Thursday, November 1, 2012

The Commonplace


            Three black men approached me yesterday. Those black men happened to be quite intellectual friends of mine who attend Harvard and wanted to give me advice on world politics. But you wouldn’t think that, would you? Commonplace ideas and beliefs are those that most of your audience has in common. For some reason, our society has this negative idea of black men in groups while if I had been approached by three white females, it would not have come off as harshly. The Commonplace is a place where it seems your audience and you stand on equal footing. If you both think that gays should be banned from strip bars, that is your Commonplace. If you happen to both think that Stephanie Meyer is the very literal and figural definition of “sucking” as a writer, that is your commonplace to later convince your opponent of why is then that the Fifty Shades of Grey writer is actually talented (She’s not. That was just an example). The Commonplace is a way to reel your opponent, to begin in a common ground that will lead them to believe you guys think in the same manner, and ergo your future argument will ring some lines of truth.
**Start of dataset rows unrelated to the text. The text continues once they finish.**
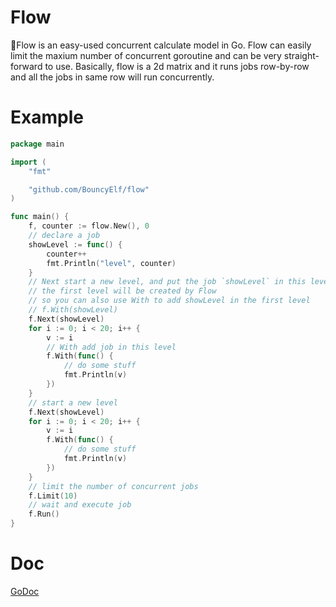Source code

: # Flow
🌊Flow is an easy-used concurrent calculate model in Go.
Flow can easily limit the maxium number of concurrent goroutine and can be very straight-forward to use.
Basically, flow is a 2d matrix and it runs jobs row-by-row and all the jobs in same row will run concurrently.

# Example
```Go
package main

import (
	"fmt"

	"github.com/BouncyElf/flow"
)

func main() {
	f, counter := flow.New(), 0
	// declare a job
	showLevel := func() {
		counter++
		fmt.Println("level", counter)
	}
	// Next start a new level, and put the job `showLevel` in this level
	// the first level will be created by Flow
	// so you can also use With to add showLevel in the first level
	// f.With(showLevel)
	f.Next(showLevel)
	for i := 0; i < 20; i++ {
		v := i
		// With add job in this level
		f.With(func() {
			// do some stuff
			fmt.Println(v)
		})
	}
	// start a new level
	f.Next(showLevel)
	for i := 0; i < 20; i++ {
		v := i
		f.With(func() {
			// do some stuff
			fmt.Println(v)
		})
	}
	// limit the number of concurrent jobs
	f.Limit(10)
	// wait and execute job
	f.Run()
}
```

# Doc
[GoDoc](https://godoc.org/github.com/BouncyElf/flow)
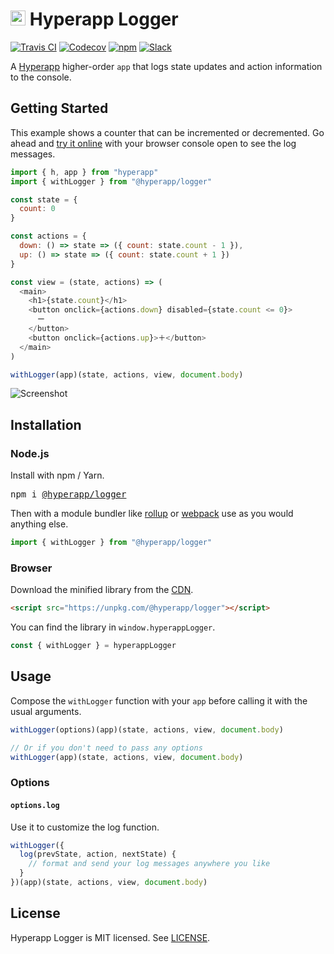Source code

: # <img height=24 src=https://cdn.rawgit.com/jorgebucaran/f53d2c00bafcf36e84ffd862f0dc2950/raw/882f20c970ff7d61aa04d44b92fc3530fa758bc0/Hyperapp.svg> Hyperapp Logger

[![Travis CI](https://img.shields.io/travis/hyperapp/logger/master.svg)](https://travis-ci.org/hyperapp/logger)
[![Codecov](https://img.shields.io/codecov/c/github/hyperapp/logger/master.svg)](https://codecov.io/gh/hyperapp/logger)
[![npm](https://img.shields.io/npm/v/@hyperapp/logger.svg)](https://www.npmjs.org/package/@hyperapp/logger)
[![Slack](https://hyperappjs.herokuapp.com/badge.svg)](https://hyperappjs.herokuapp.com "Join us")

A [Hyperapp](https://github.com/hyperapp/hyperapp) higher-order `app` that logs state updates and action information to the console.

## Getting Started

This example shows a counter that can be incremented or decremented. Go ahead and [try it online](https://codepen.io/okwolf/pen/xLQmvW?editors=0010) with your browser console open to see the log messages.

```js
import { h, app } from "hyperapp"
import { withLogger } from "@hyperapp/logger"

const state = {
  count: 0
}

const actions = {
  down: () => state => ({ count: state.count - 1 }),
  up: () => state => ({ count: state.count + 1 })
}

const view = (state, actions) => (
  <main>
    <h1>{state.count}</h1>
    <button onclick={actions.down} disabled={state.count <= 0}>
      ー
    </button>
    <button onclick={actions.up}>＋</button>
  </main>
)

withLogger(app)(state, actions, view, document.body)
```

![Screenshot](https://user-images.githubusercontent.com/3735164/36941306-d7233132-1f0c-11e8-9b97-335f7957a685.png)

## Installation

### Node.js

Install with npm / Yarn.

<pre>
npm i <a href="https://www.npmjs.com/package/@hyperapp/logger">@hyperapp/logger</a>
</pre>

Then with a module bundler like [rollup](https://github.com/rollup/rollup) or [webpack](https://github.com/webpack/webpack) use as you would anything else.

```js
import { withLogger } from "@hyperapp/logger"
```

### Browser

Download the minified library from the [CDN](https://unpkg.com/@hyperapp/logger).

```html
<script src="https://unpkg.com/@hyperapp/logger"></script>
```

You can find the library in `window.hyperappLogger`.

```js
const { withLogger } = hyperappLogger
```

## Usage

Compose the `withLogger` function with your `app` before calling it with the usual arguments.

```js
withLogger(options)(app)(state, actions, view, document.body)

// Or if you don't need to pass any options
withLogger(app)(state, actions, view, document.body)
```

### Options

#### `options.log`

Use it to customize the log function.

```js
withLogger({
  log(prevState, action, nextState) {
    // format and send your log messages anywhere you like
  }
})(app)(state, actions, view, document.body)
```

## License

Hyperapp Logger is MIT licensed. See [LICENSE](LICENSE.md).
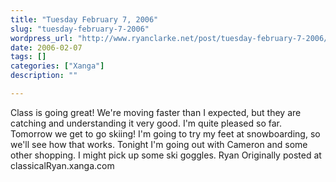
 ```yaml
---
title: "Tuesday February 7, 2006"
slug: "tuesday-february-7-2006"
wordpress_url: "http://www.ryanclarke.net/post/tuesday-february-7-2006/"
date: 2006-02-07
tags: []
categories: ["Xanga"]
description: ""

---
```


Class is going great! We're moving faster than I expected, but they are catching and understanding it very good. I'm quite pleased so far.
Tomorrow we get to go skiing! I'm going to try my feet at snowboarding, so we'll see how that works.
Tonight I'm going out with Cameron and some other shopping. I might pick up some ski goggles.
Ryan
Originally posted at classicalRyan.xanga.com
            The Commonplace Label is a great  use of The Commonplace and a great starting point for your argument, because they’ll think your argument is just a small step from that commonplace. These are not only beliefs, they are also slogans that have been ingrained into society’s mind. An example of this the “Where’s the beef?” slogan from the fast food restaurant Wendy’s. Walter Mondale used the commonplace slogan to attack his presidential opponent Gary Hart in a 1984 primary of the election. 1:16 minutes into the video, Walter uses the slogan to describe how he feels of Gary Hart’s ideas, very obviously making his point to the audience that is very familiar to the slogan and the negative connotation it brings with it. By doing this, he is standing on common ground with his audience and almost trailing their thinking to where they agree with him.
           
            Another tool is the Advantegeous. In this type of deliberative argument, you word the choices in a way that sounds as if your own personal choice is the better one. You downplay the one you hope they don’t pick, try to subtly mold it to the point where they’d rather gash their eyeballs out, or along those lines, and you make the other one to be more optimistic and satisfying for them. And yet, there are times when your audience will not deign to fall into your ever-concinving claws. They will keep repeating a phrase or an idea, clutching it like a handbag worth their year’s salary. Said repetition of an idea is babbling. “If your audience repeats the same thing over and over again, it is probably mouthing a commonplace.” Heinrichs’ definition of babbling is quite believable, like if someone were trying to convince an abstinent  girl who was raised in a town where every advertisement pronounced sex’s evilness and every school preached the sin that it was, chances are if you argue with her, she will most likely repeat “Sex is evil!” because that is a commonplace to her. And most commonplace’s are just things that have been programmed into our minds that we repeat them for the sake of an argument when really, all we are doing, is repeating a phrase, backing it up with no logical argument whatsoever. This is why The Rejection is usually made up of commonplaces. If an audience turns you down and you listen to the language it uses, chances are they will be using commonplaces, and you can use this further into the argument.